Preprocesses text data following the complete workflow implemented in the Shiny application:
Constructing a corpus from united texts
Tokenizing text into words with configurable options
Converting to lowercase with acronym preservation option
Applying character length filtering
Optional multi-word expression detection and compound term creation
Stopword removal and lemmatization capabilities
This function serves as the foundation for all subsequent text analysis workflows.
Usage
prep_texts(
united_tbl,
text_field = "united_texts",
min_char = 2,
lowercase = TRUE,
remove_punct = TRUE,
remove_symbols = TRUE,
remove_numbers = TRUE,
remove_url = TRUE,
remove_separators = TRUE,
split_hyphens = TRUE,
split_tags = TRUE,
include_docvars = TRUE,
keep_acronyms = FALSE,
padding = FALSE,
verbose = FALSE,
...
)Arguments
- united_tbl
A data frame that contains text data.
- text_field
The name of the column that contains the text data.
- min_char
The minimum number of characters for a token to be included (default: 2).
- lowercase
Logical; convert all tokens to lowercase (default: TRUE).
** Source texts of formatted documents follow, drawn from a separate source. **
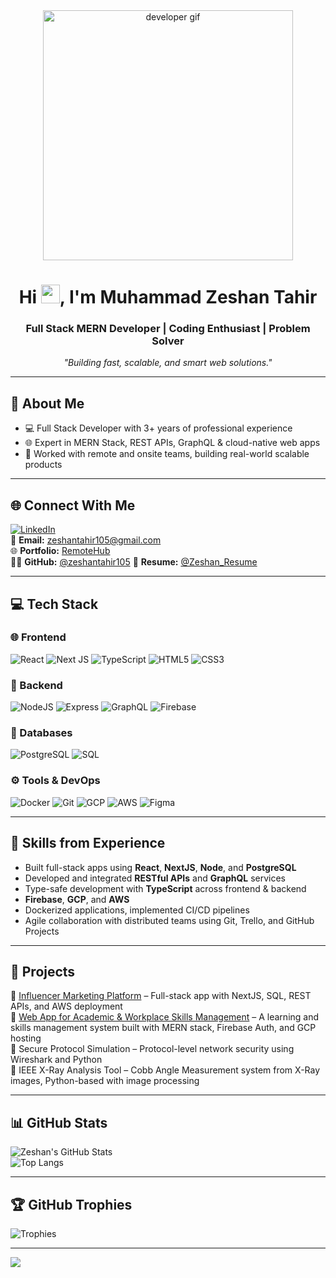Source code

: <div align="center">
  <a href="#">
    <img width="400px" height="auto" src="https://raw.githubusercontent.com/abhisheknaiidu/abhisheknaiidu/master/code.gif" alt="developer gif"/>
  </a>
</div>

<h1 align="center">Hi <img src="https://raw.githubusercontent.com/MartinHeinz/MartinHeinz/master/wave.gif" width="30px" />, I'm Muhammad Zeshan Tahir</h1>
<h3 align="center">Full Stack MERN Developer | Coding Enthusiast | Problem Solver</h3>

<p align="center"><em>"Building fast, scalable, and smart web solutions."</em></p>

---

## 💫 About Me
- 💻 Full Stack Developer with 3+ years of professional experience
- 🌐 Expert in MERN Stack, REST APIs, GraphQL & cloud-native web apps
- 🔄 Worked with remote and onsite teams, building real-world scalable products

---

## 🌐 Connect With Me

[![LinkedIn](https://img.shields.io/badge/LinkedIn-%230077B5.svg?logo=linkedin&logoColor=white)](https://www.linkedin.com/in/muhammad-zeshan-tahir-638423179)  
📧 **Email:** [zeshantahir105@gmail.com](mailto:zeshantahir105@gmail.com)  
🌐 **Portfolio:** [RemoteHub](https://www.remotehub.com/m.zeshan.tahir/portfolios)  
🧑‍💻 **GitHub:** [@zeshantahir105](https://github.com/zeshantahir105)
📄 **Resume:** [@Zeshan_Resume](https://drive.google.com/file/d/1UFktjWZRFMF2x7qSnl0X-OfWrkXYqE8K/view?usp=sharing)

---

## 💻 Tech Stack

### 🌐 Frontend  
![React](https://img.shields.io/badge/react-%2320232a.svg?style=for-the-badge&logo=react&logoColor=%2361DAFB)  ![Next JS](https://img.shields.io/badge/next.js-black?style=for-the-badge&logo=next.js&logoColor=white)  ![TypeScript](https://img.shields.io/badge/typescript-%23007ACC.svg?style=for-the-badge&logo=typescript&logoColor=white)  ![HTML5](https://img.shields.io/badge/html5-%23E34F26.svg?style=for-the-badge&logo=html5&logoColor=white)  ![CSS3](https://img.shields.io/badge/css3-%231572B6.svg?style=for-the-badge&logo=css3&logoColor=white)

### 🧠 Backend  
![NodeJS](https://img.shields.io/badge/node.js-6DA55F?style=for-the-badge&logo=node.js&logoColor=white)  ![Express](https://img.shields.io/badge/express.js-%23404d59.svg?style=for-the-badge&logo=express&logoColor=white)  ![GraphQL](https://img.shields.io/badge/graphql-E10098?style=for-the-badge&logo=graphql&logoColor=white)   ![Firebase](https://img.shields.io/badge/firebase-FFCA28?style=for-the-badge&logo=firebase&logoColor=black)

### 🧮 Databases  
![PostgreSQL](https://img.shields.io/badge/PostgreSQL-316192?style=for-the-badge&logo=postgresql&logoColor=white)  ![SQL](https://img.shields.io/badge/SQL-%2307405e.svg?style=for-the-badge&logo=sqlite&logoColor=white)

### ⚙️ Tools & DevOps  
![Docker](https://img.shields.io/badge/docker-%230db7ed.svg?style=for-the-badge&logo=docker&logoColor=white)  ![Git](https://img.shields.io/badge/git-%23F05033.svg?style=for-the-badge&logo=git&logoColor=white)  ![GCP](https://img.shields.io/badge/GCP-%234285F4.svg?style=for-the-badge&logo=google-cloud&logoColor=white)  ![AWS](https://img.shields.io/badge/AWS-%23FF9900.svg?style=for-the-badge&logo=amazon-aws&logoColor=white)  ![Figma](https://img.shields.io/badge/figma-%23F24E1E.svg?style=for-the-badge&logo=figma&logoColor=white)

---

## 🔧 Skills from Experience

- Built full-stack apps using **React**, **NextJS**, **Node**, and **PostgreSQL**
- Developed and integrated **RESTful APIs** and **GraphQL** services
- Type-safe development with **TypeScript** across frontend & backend
- **Firebase**, **GCP**, and **AWS**
- Dockerized applications, implemented CI/CD pipelines
- Agile collaboration with distributed teams using Git, Trello, and GitHub Projects

---

## 📌 Projects

🔹 [Influencer Marketing Platform](https://luagroup.com/) – Full-stack app with NextJS, SQL, REST APIs, and AWS deployment  
🔹 [Web App for Academic & Workplace Skills Management](https://mari.com/) – A learning and skills management system built with MERN stack, Firebase Auth, and GCP hosting  
🔹 Secure Protocol Simulation – Protocol-level network security using Wireshark and Python  
🔹 IEEE X-Ray Analysis Tool – Cobb Angle Measurement system from X-Ray images, Python-based with image processing

---

## 📊 GitHub Stats

![Zeshan's GitHub Stats](https://github-readme-stats.vercel.app/api?username=zeshantahir105&show_icons=true&theme=tokyonight&hide_border=true)  
![Top Langs](https://github-readme-stats.vercel.app/api/top-langs/?username=zeshantahir105&layout=compact&theme=tokyonight&hide_border=true)

---

## 🏆 GitHub Trophies

![Trophies](https://github-profile-trophy.vercel.app/?username=zeshantahir105&theme=tokyonight&no-frame=true&margin-w=4)

---

[![](https://visitcount.itsvg.in/api?id=zeshantahir105&icon=0&color=0)](https://visitcount.itsvg.in)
Recommended for most text analysis tasks.
- remove_punct
Logical; remove punctuation from the text (default: TRUE).
- remove_symbols
Logical; remove symbols from the text (default: TRUE).
- remove_numbers
Logical; remove numbers from the text (default: TRUE).
- remove_url
Logical; remove URLs from the text (default: TRUE).
- remove_separators
Logical; remove separators from the text (default: TRUE).
- split_hyphens
Logical; split hyphenated words into separate tokens (default: TRUE).
Logical; split tags into separate tokens (default: TRUE).
- include_docvars
Logical; include document variables in the tokens object (default: TRUE).
- keep_acronyms
Logical; keep acronyms in the text (default: FALSE).
- padding
Logical; add padding to the tokens object (default: FALSE).
- verbose
Logical; print verbose output (default: FALSE).
- ...
Additional arguments passed to
quanteda::tokens.
Examples
if (interactive()) {
mydata <- TextAnalysisR::SpecialEduTech
united_tbl <- TextAnalysisR::unite_cols(
mydata,
listed_vars = c("title", "keyword", "abstract")
)
tokens <- TextAnalysisR::prep_texts(united_tbl,
text_field = "united_texts",
min_char = 2,
lowercase = TRUE,
remove_punct = TRUE,
remove_symbols = TRUE,
remove_numbers = TRUE,
remove_url = TRUE,
remove_separators = TRUE,
split_hyphens = TRUE,
split_tags = TRUE,
include_docvars = TRUE,
keep_acronyms = FALSE,
padding = FALSE,
verbose = FALSE)
print(tokens)
}